Find the volume of the described solid

[lalashi485]

The solid lies between planes perpendicular to the x-axis at x=0 and x=7. The cross sections perpendicular to the x-axis between these planes are squares whose bases run from the parabola y=-2√x to the parabola y=2√x.

I need some help in case I'm doing something wrong. This is from a review that I am doing and I keep getting the answer as 49 but in the back it says it is suppose to be 392. I apologize if I didn't post this correctly. This is my first time on this forum

To start I sketched the graph (which I wish I could do here). Then I worked out the problem as follows:

2√x - (-2√x) = 4√x

A(x)= (4√x)^{2
=4x
=4x/2
=2x}

V=₀∫⁷ 2x dx

2x²/2 = x²

x²| from 0 t0 7

[(7)²]-[(0)²]

V=49

 

[wjm11]

The solid lies between planes perpendicular to the x-axis at x=0 and x=7. The cross sections perpendicular to the x-axis between these planes are squares whose bases run from the parabola y=-2√x to the parabola y=2√x.

I need some help in case I'm doing something wrong. This is from a review that I am doing and I keep getting the answer as 49 but in the back it says it is suppose to be 392. I apologize if I didn't post this correctly.
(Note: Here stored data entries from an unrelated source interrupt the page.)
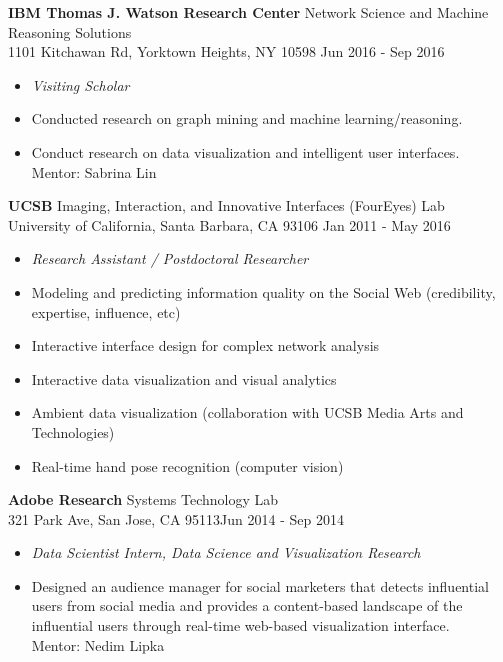 \documentclass[10pt]{article}
\newenvironment{innerlist}[1][\enskip\textbullet]%
        {\begin{itemize}[#1,leftmargin=*,parsep=0pt,itemsep=0pt,topsep=0pt,partopsep=0pt]}
        {\end{itemize}}
\begin{document}
\textbf{IBM Thomas J. Watson Research Center} \hfill {Network Science and Machine Reasoning Solutions}\\1101 Kitchawan Rd, Yorktown Heights, NY 10598 \hfill {Jun 2016 - Sep 2016}
\begin{innerlist}
\item[] \emph{Visiting Scholar}
   \item[--] Conducted research on graph mining and machine learning/reasoning.
   \item[--] Conduct research on data visualization and intelligent user interfaces.\\
   Mentor: Sabrina Lin\\
\end{innerlist}
%
\textbf{UCSB} \hfill{Imaging, Interaction, and Innovative Interfaces (FourEyes) Lab}\\
University of California, Santa Barbara, CA 93106 \hfill {Jan 2011 - May 2016}
\begin{innerlist}
\item[] \emph{Research Assistant / Postdoctoral Researcher}
   \item[--] Modeling and predicting information quality on the Social Web (credibility, expertise, influence, etc)
   \item[--] Interactive interface design for complex network analysis
   \item[--] Interactive data visualization and visual analytics
   \item[--] Ambient data visualization (collaboration with UCSB Media Arts and Technologies)
   \item[--] Real-time hand pose recognition (computer vision)\\
\end{innerlist}
%
\textbf{Adobe Research} \hfill{Systems Technology Lab}\\
321 Park Ave, San Jose, CA 95113\hfill {Jun 2014 - Sep 2014}
\begin{innerlist}
\item[] \emph{Data Scientist Intern, Data Science and Visualization Research}
   \item[--] Designed an audience manager for social marketers that detects influential users from social media and provides a content-based landscape of the influential users through real-time web-based visualization interface.\\ 
   Mentor: Nedim Lipka\\
\end{innerlist}
%
\end{document}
This is my first time on this forum

To start I sketched the graph (which I wish I could do here). Then I worked out the problem as follows:

2√x - (-2√x) = 4√x

A(x)= (4√x)^{2
=4x
=4x/2
=2x}

V=₀∫⁷ 2x dx

2x²/2 = x²

x²| from 0 t0 7

[(7)²]-[(0)²]

V=49

Several comments: You are not trying to find the area between to functions, and your algebra is in error anyway; (4√x)^2 does not equal 2x, but that is beside the point.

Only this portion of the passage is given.